However, just before and after this clip, Trump makes it clear that he is talking about UV light, not bleach. He was referring to new experimental technology for injecting UV light into the lungs. By editing out this context, the media created the “drinking bleach” hoax.
The Covington Kids Hoax
CNN pushed the inaccurate narrative that the Covington Catholic student Nicholas Sandmann was taunting and bullying a Native American during a 2019 confrontation in Washington, D.C. The network achieved this by editing out the context, which showed the opposite.
Unlike other video hoaxes, CNN was sued and had to pay an undisclosed amount in a settlement with Sandmann. Later, The Washington Post – which pushed the same fake story – also settled with Sandmann.
Lying with video editing has also played an essential role in the recent cases of a black man being killed by a police officer. New video evidence and testimony from the George Floyd case showed that what seemed like a self-evident case of police brutality became far more nuanced.
In the recent police shooting of Jacob Blake, the media ran with a short video segment showing Blake being shot in the back while entering a car, sparking the Kenosha, WI, riots.

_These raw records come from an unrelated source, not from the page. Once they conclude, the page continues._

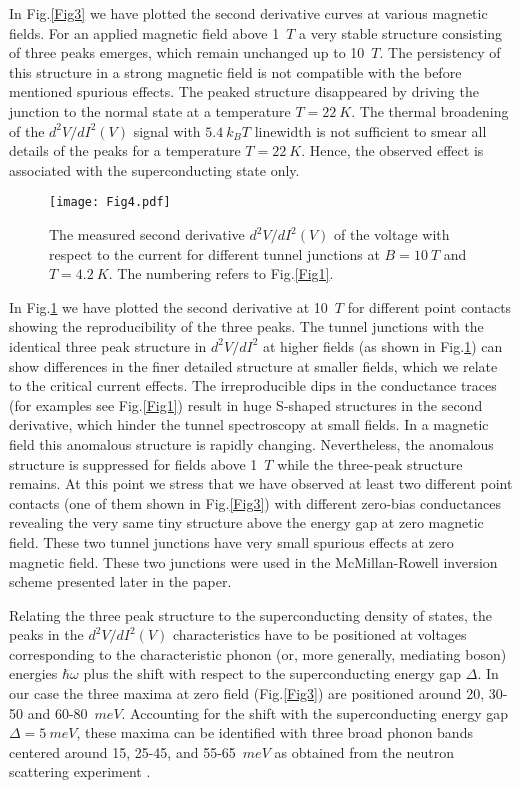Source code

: \documentclass[twocolumn,amsmath,floats,showpacs,nofootinbib]{revtex4}
\begin{document}
In Fig.\ref{Fig3} we have plotted the second derivative curves at various magnetic fields. For an applied magnetic field above 1~$T$ a very stable structure consisting of three peaks emerges, which remain unchanged up to 10~$T$. The persistency of this structure in a strong magnetic field is not compatible with the before mentioned spurious effects. The peaked structure disappeared by driving the junction to the normal state at a temperature $T = 22\ K$. The thermal broadening of the $d^2V/dI^2(V)$ signal with $5.4\ k_BT$ linewidth \cite{18} is not sufficient to smear all details of the peaks for a temperature $T = 22\ K$. Hence, the observed effect is associated with the superconducting state only.

\begin{figure}[]
\texttt{[image: Fig4.pdf]}
\caption[]{The measured second derivative $d^2V/dI^2(V)$ of the voltage with respect to the current for different tunnel junctions at $B=10\ T$ and $T=4.2\ K$. The numbering refers to Fig.\ref{Fig1}.}
\label{Fig4}
\end{figure}

In Fig.\ref{Fig4} we have plotted the second derivative at 10~$T$ for different point contacts showing the reproducibility of the three peaks. The tunnel junctions with the identical three peak structure in $d^2V/dI^2$ at higher fields (as shown in Fig.\ref{Fig4}) can show differences in the finer detailed structure at smaller fields, which we relate to the critical current effects. The irreproducible dips in the conductance traces (for examples see Fig.\ref{Fig1}) result in huge S-shaped structures in the second derivative, which hinder the tunnel spectroscopy at small fields. In a magnetic
field this anomalous structure is rapidly changing. Nevertheless, the anomalous structure is suppressed for fields above 1~$T$ while the three-peak structure remains. At this point we stress that we have observed at least two different point contacts (one of them shown in Fig.\ref{Fig3}) with different zero-bias conductances revealing the very same tiny structure above the energy gap at zero magnetic field. These two tunnel junctions have very small spurious effects at zero magnetic field. These two junctions were used in the McMillan-Rowell inversion scheme presented later in the paper.

Relating the three peak structure to the superconducting density of states, the peaks in the $d^2V/dI^2(V)$ characteristics have to be positioned at voltages corresponding to the characteristic phonon (or, more generally, mediating boson) energies $\hbar\omega$ plus the shift with respect to the superconducting energy gap $\Delta$. In our case the three maxima at zero field (Fig.\ref{Fig3}) are positioned around 20, 30-50 and 60-80~$meV$. Accounting for the shift with the superconducting energy gap $\Delta= 5\ meV$, these maxima can be identified with three broad phonon bands centered around 15, 25-45, and 55-65~$meV$ as obtained from the neutron scattering experiment \cite{13}.
\end{document}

What the legacy news edited out was the fact that the police were there to protect a woman from his unlawful intrusion into her house. He resisted arrest, fought with the officers, and went to his car to get his knife. What at first appeared to be an unambiguously unjustified shooting now looks far less so.
Race hoaxes using selective editing are not new. In the shooting of Trayvon Martin in 2012, NBC edited a 911 call from the shooter, George Zimmerman, to make it seem as though the killing was racially motivated. What is new in 2020 is the scale of the destruction that media hoaxes cause, and so it is vital that people slowly wake up to the fact that videos can easily lie.
While the legacy media refuses to follow basic standards of journalism, all viewers and readers might do well to assume that a video used in breaking news is faked by selective editing until proven otherwise.